Every line from the start of the entries up to and including the one bearing "Then the very" must be printed verbatim, without the pictures.

* _Dataset entries_:
[Start of section]
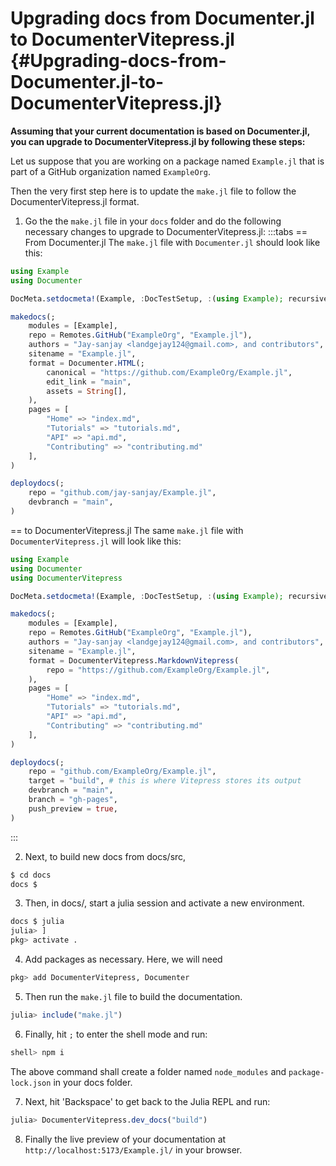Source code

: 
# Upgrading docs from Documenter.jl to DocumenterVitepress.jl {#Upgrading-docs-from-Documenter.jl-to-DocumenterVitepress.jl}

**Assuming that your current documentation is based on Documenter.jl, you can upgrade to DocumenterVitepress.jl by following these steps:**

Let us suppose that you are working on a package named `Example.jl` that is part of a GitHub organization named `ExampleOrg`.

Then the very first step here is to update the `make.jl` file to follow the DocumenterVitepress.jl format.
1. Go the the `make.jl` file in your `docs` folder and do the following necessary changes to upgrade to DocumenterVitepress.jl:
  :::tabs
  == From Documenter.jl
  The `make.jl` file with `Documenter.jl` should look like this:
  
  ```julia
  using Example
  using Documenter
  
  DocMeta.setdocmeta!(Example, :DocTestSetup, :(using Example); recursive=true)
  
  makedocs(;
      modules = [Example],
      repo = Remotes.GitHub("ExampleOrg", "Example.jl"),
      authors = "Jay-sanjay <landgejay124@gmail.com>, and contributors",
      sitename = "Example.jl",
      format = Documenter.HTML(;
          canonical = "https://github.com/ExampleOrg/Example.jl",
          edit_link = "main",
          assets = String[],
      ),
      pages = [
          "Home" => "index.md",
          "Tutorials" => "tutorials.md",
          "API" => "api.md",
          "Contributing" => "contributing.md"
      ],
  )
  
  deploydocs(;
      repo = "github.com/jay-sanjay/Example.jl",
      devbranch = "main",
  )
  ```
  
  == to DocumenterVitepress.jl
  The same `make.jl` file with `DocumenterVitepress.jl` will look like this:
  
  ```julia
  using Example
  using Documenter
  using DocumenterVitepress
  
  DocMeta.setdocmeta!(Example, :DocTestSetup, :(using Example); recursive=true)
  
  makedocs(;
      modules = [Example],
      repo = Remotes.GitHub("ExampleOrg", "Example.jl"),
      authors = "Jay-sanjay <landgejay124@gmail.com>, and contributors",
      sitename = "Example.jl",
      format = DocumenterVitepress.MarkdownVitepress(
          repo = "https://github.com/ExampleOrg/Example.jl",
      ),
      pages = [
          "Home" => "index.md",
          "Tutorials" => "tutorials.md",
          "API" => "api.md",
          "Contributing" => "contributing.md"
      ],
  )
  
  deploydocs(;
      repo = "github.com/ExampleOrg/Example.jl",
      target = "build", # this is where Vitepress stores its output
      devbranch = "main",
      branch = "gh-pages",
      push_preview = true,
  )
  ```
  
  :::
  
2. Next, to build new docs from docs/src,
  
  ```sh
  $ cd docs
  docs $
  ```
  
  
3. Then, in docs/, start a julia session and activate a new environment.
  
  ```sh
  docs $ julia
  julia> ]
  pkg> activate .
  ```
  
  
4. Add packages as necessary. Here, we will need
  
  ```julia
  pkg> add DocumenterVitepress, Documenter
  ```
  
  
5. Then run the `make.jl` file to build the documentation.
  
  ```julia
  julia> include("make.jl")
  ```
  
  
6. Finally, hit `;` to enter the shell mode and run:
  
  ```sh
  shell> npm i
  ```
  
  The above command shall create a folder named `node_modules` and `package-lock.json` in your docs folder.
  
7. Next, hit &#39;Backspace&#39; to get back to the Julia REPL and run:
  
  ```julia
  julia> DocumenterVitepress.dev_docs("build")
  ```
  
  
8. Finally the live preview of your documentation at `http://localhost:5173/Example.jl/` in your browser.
[End of section]
* _Solution to this problem_:
Source code

: 
# Upgrading docs from Documenter.jl to DocumenterVitepress.jl {#Upgrading-docs-from-Documenter.jl-to-DocumenterVitepress.jl}

**Assuming that your current documentation is based on Documenter.jl, you can upgrade to DocumenterVitepress.jl by following these steps:**

Let us suppose that you are working on a package named `Example.jl` that is part of a GitHub organization named `ExampleOrg`.

Then the very first step here is to update the `make.jl` file to follow the DocumenterVitepress.jl format.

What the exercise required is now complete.